* WHAT YOU HAVE TO DO *
Could you copy every line of the data that contains the word "https"?

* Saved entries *
·····
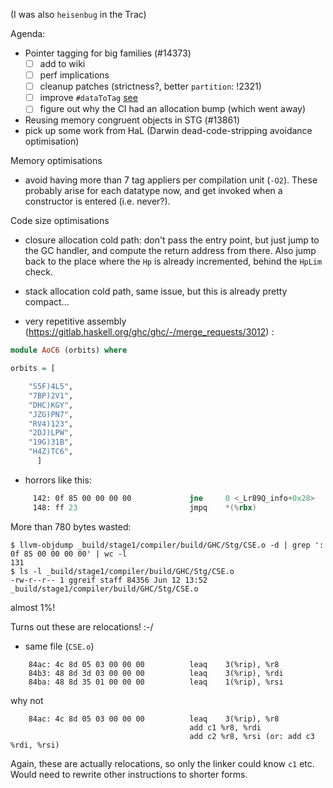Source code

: (I was also `heisenbug` in the Trac)

Agenda:

- Pointer tagging for big families (#14373)
  - [ ] add to wiki
  - [ ] perf implications
  - [ ] cleanup patches (strictness?, better `partition`: !2321)
  - [ ] improve `#dataToTag` [see](https://gitlab.haskell.org/ghc/ghc/commit/ac977688523e5d77eb6f041f043552410b0c21da#note_241836)
  - [ ] figure out why the CI had an allocation bump (which went away)
- Reusing memory congruent objects in STG (#13861)
- pick up some work from HaL (Darwin dead-code-stripping avoidance optimisation)

Memory optimisations
- avoid having more than 7 tag appliers per compilation unit (`-O2`). These probably arise for each datatype now, and get invoked when a constructor is entered (i.e. never?).

Code size optimisations
- closure allocation cold path: don't pass the entry point, but just jump to the GC handler, and compute the return address from there. Also jump back to the place where the `Hp` is already incremented, behind the `HpLim` check.

- stack allocation cold path, same issue, but this is already pretty compact...

- very repetitive assembly (https://gitlab.haskell.org/ghc/ghc/-/merge_requests/3012) :

``` haskell
module AoC6 (orbits) where

orbits = [

	"S5F)4L5",
	"7BP)2V1",
	"DHC)KGY",
	"JZG)PN7",
	"RV4)123",
	"2DJ)LPW",
	"19G)31B",
	"H4Z)TC6",
      ]
```

- horrors like this:
``` asm
     142: 0f 85 00 00 00 00             jne     0 <_Lr89Q_info+0x28>
     148: ff 23                         jmpq    *(%rbx)
```
More than 780 bytes wasted:
```
$ llvm-objdump _build/stage1/compiler/build/GHC/Stg/CSE.o -d | grep ': 0f 85 00 00 00 00' | wc -l
131
$ ls -l _build/stage1/compiler/build/GHC/Stg/CSE.o
-rw-r--r-- 1 ggreif staff 84356 Jun 12 13:52 _build/stage1/compiler/build/GHC/Stg/CSE.o
```
almost 1%!

Turns out these are relocations! :-/

- same file (`CSE.o`)
```
    84ac: 4c 8d 05 03 00 00 00         	leaq	3(%rip), %r8
    84b3: 48 8d 3d 03 00 00 00         	leaq	3(%rip), %rdi
    84ba: 48 8d 35 01 00 00 00         	leaq	1(%rip), %rsi
```
why not
```
    84ac: 4c 8d 05 03 00 00 00         	leaq	3(%rip), %r8
                                        add c1 %r8, %rdi
                                        add c2 %r8, %rsi (or: add c3 %rdi, %rsi)
```
Again, these are actually relocations, so only the linker could know `c1` etc. Would need to rewrite other instructions to shorter forms.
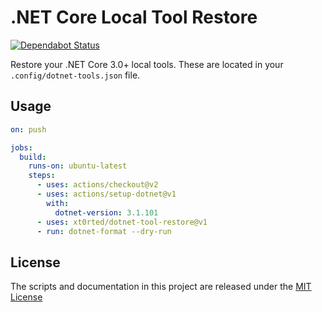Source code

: # .NET Core Local Tool Restore

[![Dependabot Status](https://api.dependabot.com/badges/status?host=github&repo=xt0rted/dotnet-tool-restore)](https://dependabot.com)

Restore your .NET Core 3.0+ local tools.
These are located in your `.config/dotnet-tools.json` file.

## Usage

```yml
on: push

jobs:
  build:
    runs-on: ubuntu-latest
    steps:
      - uses: actions/checkout@v2
      - uses: actions/setup-dotnet@v1
        with:
          dotnet-version: 3.1.101
      - uses: xt0rted/dotnet-tool-restore@v1
      - run: dotnet-format --dry-run
```

## License

The scripts and documentation in this project are released under the [MIT License](LICENSE)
·····
* TASK ANSWER *
  - [ ] improve `#dataToTag` [see](https://gitlab.haskell.org/ghc/ghc/commit/ac977688523e5d77eb6f041f043552410b0c21da#note_241836)
- very repetitive assembly (https://gitlab.haskell.org/ghc/ghc/-/merge_requests/3012) :
[![Dependabot Status](https://api.dependabot.com/badges/status?host=github&repo=xt0rted/dotnet-tool-restore)](https://dependabot.com)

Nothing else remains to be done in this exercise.